Segment Open

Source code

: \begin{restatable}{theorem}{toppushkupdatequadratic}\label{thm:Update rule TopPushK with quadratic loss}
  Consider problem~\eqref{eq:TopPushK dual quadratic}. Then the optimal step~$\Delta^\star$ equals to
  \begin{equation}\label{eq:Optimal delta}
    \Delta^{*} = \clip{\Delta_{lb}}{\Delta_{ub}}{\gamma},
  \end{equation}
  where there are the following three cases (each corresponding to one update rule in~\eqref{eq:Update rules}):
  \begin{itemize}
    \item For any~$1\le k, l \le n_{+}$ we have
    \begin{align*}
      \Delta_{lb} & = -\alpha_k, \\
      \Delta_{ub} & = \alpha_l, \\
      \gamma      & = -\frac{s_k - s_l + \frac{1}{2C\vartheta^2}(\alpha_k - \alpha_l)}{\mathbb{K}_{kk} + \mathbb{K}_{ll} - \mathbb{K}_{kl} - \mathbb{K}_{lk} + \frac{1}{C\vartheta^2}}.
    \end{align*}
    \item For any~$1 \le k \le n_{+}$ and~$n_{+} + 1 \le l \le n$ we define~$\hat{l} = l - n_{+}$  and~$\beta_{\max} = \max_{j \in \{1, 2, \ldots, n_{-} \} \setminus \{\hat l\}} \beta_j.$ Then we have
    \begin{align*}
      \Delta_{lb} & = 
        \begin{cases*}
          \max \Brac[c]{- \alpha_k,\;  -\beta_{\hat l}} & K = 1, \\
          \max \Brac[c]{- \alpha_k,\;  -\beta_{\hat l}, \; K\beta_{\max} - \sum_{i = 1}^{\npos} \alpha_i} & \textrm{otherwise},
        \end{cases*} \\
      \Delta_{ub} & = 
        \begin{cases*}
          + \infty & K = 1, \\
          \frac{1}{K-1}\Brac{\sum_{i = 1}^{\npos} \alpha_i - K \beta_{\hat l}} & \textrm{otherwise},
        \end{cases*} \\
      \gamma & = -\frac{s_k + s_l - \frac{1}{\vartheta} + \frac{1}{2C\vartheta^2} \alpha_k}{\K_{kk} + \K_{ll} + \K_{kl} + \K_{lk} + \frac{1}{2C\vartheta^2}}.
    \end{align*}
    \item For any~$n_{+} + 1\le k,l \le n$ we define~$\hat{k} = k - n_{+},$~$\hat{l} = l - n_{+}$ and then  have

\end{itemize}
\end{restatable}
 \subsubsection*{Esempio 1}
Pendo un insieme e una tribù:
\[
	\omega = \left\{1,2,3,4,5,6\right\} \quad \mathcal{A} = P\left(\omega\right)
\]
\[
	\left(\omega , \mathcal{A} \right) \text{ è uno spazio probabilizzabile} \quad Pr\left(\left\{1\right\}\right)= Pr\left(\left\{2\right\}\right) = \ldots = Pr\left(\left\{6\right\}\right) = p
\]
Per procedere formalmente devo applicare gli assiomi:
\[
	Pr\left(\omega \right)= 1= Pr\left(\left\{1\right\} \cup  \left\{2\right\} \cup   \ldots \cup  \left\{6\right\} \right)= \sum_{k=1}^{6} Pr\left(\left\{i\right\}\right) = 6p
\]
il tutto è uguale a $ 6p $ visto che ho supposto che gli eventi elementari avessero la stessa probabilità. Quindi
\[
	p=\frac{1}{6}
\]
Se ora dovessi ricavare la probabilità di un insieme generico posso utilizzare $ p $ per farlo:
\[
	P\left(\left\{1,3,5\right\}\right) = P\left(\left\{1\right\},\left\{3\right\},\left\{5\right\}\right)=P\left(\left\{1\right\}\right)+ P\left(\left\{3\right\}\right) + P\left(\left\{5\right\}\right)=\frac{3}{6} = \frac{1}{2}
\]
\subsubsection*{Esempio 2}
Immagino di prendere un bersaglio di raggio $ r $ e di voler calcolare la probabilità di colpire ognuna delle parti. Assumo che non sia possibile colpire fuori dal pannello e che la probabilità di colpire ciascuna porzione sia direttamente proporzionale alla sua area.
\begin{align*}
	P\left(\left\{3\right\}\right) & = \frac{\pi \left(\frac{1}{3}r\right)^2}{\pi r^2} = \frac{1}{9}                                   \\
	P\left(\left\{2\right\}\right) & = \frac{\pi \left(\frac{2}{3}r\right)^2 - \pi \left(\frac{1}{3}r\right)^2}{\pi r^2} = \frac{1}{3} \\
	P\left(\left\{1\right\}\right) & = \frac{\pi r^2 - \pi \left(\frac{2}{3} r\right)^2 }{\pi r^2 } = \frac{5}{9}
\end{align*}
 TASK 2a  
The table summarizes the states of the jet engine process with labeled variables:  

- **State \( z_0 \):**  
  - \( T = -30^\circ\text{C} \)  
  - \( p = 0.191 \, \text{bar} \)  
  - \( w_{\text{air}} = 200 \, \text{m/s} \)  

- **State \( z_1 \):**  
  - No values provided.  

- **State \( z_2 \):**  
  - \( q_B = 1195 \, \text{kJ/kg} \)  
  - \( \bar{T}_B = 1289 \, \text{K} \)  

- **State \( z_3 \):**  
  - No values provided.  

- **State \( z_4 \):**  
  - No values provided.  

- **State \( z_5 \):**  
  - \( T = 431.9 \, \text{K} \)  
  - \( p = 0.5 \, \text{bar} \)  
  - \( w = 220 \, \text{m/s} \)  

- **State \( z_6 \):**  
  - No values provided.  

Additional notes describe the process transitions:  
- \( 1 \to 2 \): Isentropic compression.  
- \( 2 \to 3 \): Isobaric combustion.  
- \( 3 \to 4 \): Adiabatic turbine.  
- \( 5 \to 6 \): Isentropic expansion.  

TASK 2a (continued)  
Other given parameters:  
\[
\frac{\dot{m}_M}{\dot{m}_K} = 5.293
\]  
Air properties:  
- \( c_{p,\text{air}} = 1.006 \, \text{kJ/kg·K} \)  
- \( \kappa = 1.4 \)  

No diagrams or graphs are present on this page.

Segment Closed

The answer is every entry, copied word for word.

RESULT OF THE TASK:
Source code

: \begin{restatable}{theorem}{toppushkupdatequadratic}\label{thm:Update rule TopPushK with quadratic loss}
  Consider problem~\eqref{eq:TopPushK dual quadratic}. Then the optimal step~$\Delta^\star$ equals to
  \begin{equation}\label{eq:Optimal delta}
    \Delta^{*} = \clip{\Delta_{lb}}{\Delta_{ub}}{\gamma},
  \end{equation}
  where there are the following three cases (each corresponding to one update rule in~\eqref{eq:Update rules}):
  \begin{itemize}
    \item For any~$1\le k, l \le n_{+}$ we have
    \begin{align*}
      \Delta_{lb} & = -\alpha_k, \\
      \Delta_{ub} & = \alpha_l, \\
      \gamma      & = -\frac{s_k - s_l + \frac{1}{2C\vartheta^2}(\alpha_k - \alpha_l)}{\mathbb{K}_{kk} + \mathbb{K}_{ll} - \mathbb{K}_{kl} - \mathbb{K}_{lk} + \frac{1}{C\vartheta^2}}.
    \end{align*}
    \item For any~$1 \le k \le n_{+}$ and~$n_{+} + 1 \le l \le n$ we define~$\hat{l} = l - n_{+}$  and~$\beta_{\max} = \max_{j \in \{1, 2, \ldots, n_{-} \} \setminus \{\hat l\}} \beta_j.$ Then we have
    \begin{align*}
      \Delta_{lb} & = 
        \begin{cases*}
          \max \Brac[c]{- \alpha_k,\;  -\beta_{\hat l}} & K = 1, \\
          \max \Brac[c]{- \alpha_k,\;  -\beta_{\hat l}, \; K\beta_{\max} - \sum_{i = 1}^{\npos} \alpha_i} & \textrm{otherwise},
        \end{cases*} \\
      \Delta_{ub} & = 
        \begin{cases*}
          + \infty & K = 1, \\
          \frac{1}{K-1}\Brac{\sum_{i = 1}^{\npos} \alpha_i - K \beta_{\hat l}} & \textrm{otherwise},
        \end{cases*} \\
      \gamma & = -\frac{s_k + s_l - \frac{1}{\vartheta} + \frac{1}{2C\vartheta^2} \alpha_k}{\K_{kk} + \K_{ll} + \K_{kl} + \K_{lk} + \frac{1}{2C\vartheta^2}}.
    \end{align*}
    \item For any~$n_{+} + 1\le k,l \le n$ we define~$\hat{k} = k - n_{+},$~$\hat{l} = l - n_{+}$ and then  have

\end{itemize}
\end{restatable}
 \subsubsection*{Esempio 1}
Pendo un insieme e una tribù:
\[
	\omega = \left\{1,2,3,4,5,6\right\} \quad \mathcal{A} = P\left(\omega\right)
\]
\[
	\left(\omega , \mathcal{A} \right) \text{ è uno spazio probabilizzabile} \quad Pr\left(\left\{1\right\}\right)= Pr\left(\left\{2\right\}\right) = \ldots = Pr\left(\left\{6\right\}\right) = p
\]
Per procedere formalmente devo applicare gli assiomi:
\[
	Pr\left(\omega \right)= 1= Pr\left(\left\{1\right\} \cup  \left\{2\right\} \cup   \ldots \cup  \left\{6\right\} \right)= \sum_{k=1}^{6} Pr\left(\left\{i\right\}\right) = 6p
\]
il tutto è uguale a $ 6p $ visto che ho supposto che gli eventi elementari avessero la stessa probabilità. Quindi
\[
	p=\frac{1}{6}
\]
Se ora dovessi ricavare la probabilità di un insieme generico posso utilizzare $ p $ per farlo:
\[
	P\left(\left\{1,3,5\right\}\right) = P\left(\left\{1\right\},\left\{3\right\},\left\{5\right\}\right)=P\left(\left\{1\right\}\right)+ P\left(\left\{3\right\}\right) + P\left(\left\{5\right\}\right)=\frac{3}{6} = \frac{1}{2}
\]
\subsubsection*{Esempio 2}
Immagino di prendere un bersaglio di raggio $ r $ e di voler calcolare la probabilità di colpire ognuna delle parti. Assumo che non sia possibile colpire fuori dal pannello e che la probabilità di colpire ciascuna porzione sia direttamente proporzionale alla sua area.
\begin{align*}
	P\left(\left\{3\right\}\right) & = \frac{\pi \left(\frac{1}{3}r\right)^2}{\pi r^2} = \frac{1}{9}                                   \\
	P\left(\left\{2\right\}\right) & = \frac{\pi \left(\frac{2}{3}r\right)^2 - \pi \left(\frac{1}{3}r\right)^2}{\pi r^2} = \frac{1}{3} \\
	P\left(\left\{1\right\}\right) & = \frac{\pi r^2 - \pi \left(\frac{2}{3} r\right)^2 }{\pi r^2 } = \frac{5}{9}
\end{align*}
 TASK 2a  
The table summarizes the states of the jet engine process with labeled variables:  

- **State \( z_0 \):**  
  - \( T = -30^\circ\text{C} \)  
  - \( p = 0.191 \, \text{bar} \)  
  - \( w_{\text{air}} = 200 \, \text{m/s} \)  

- **State \( z_1 \):**  
  - No values provided.  

- **State \( z_2 \):**  
  - \( q_B = 1195 \, \text{kJ/kg} \)  
  - \( \bar{T}_B = 1289 \, \text{K} \)  

- **State \( z_3 \):**  
  - No values provided.  

- **State \( z_4 \):**  
  - No values provided.  

- **State \( z_5 \):**  
  - \( T = 431.9 \, \text{K} \)  
  - \( p = 0.5 \, \text{bar} \)  
  - \( w = 220 \, \text{m/s} \)  

- **State \( z_6 \):**  
  - No values provided.  

Additional notes describe the process transitions:  
- \( 1 \to 2 \): Isentropic compression.  
- \( 2 \to 3 \): Isobaric combustion.  
- \( 3 \to 4 \): Adiabatic turbine.  
- \( 5 \to 6 \): Isentropic expansion.  

TASK 2a (continued)  
Other given parameters:  
\[
\frac{\dot{m}_M}{\dot{m}_K} = 5.293
\]  
Air properties:  
- \( c_{p,\text{air}} = 1.006 \, \text{kJ/kg·K} \)  
- \( \kappa = 1.4 \)  

No diagrams or graphs are present on this page.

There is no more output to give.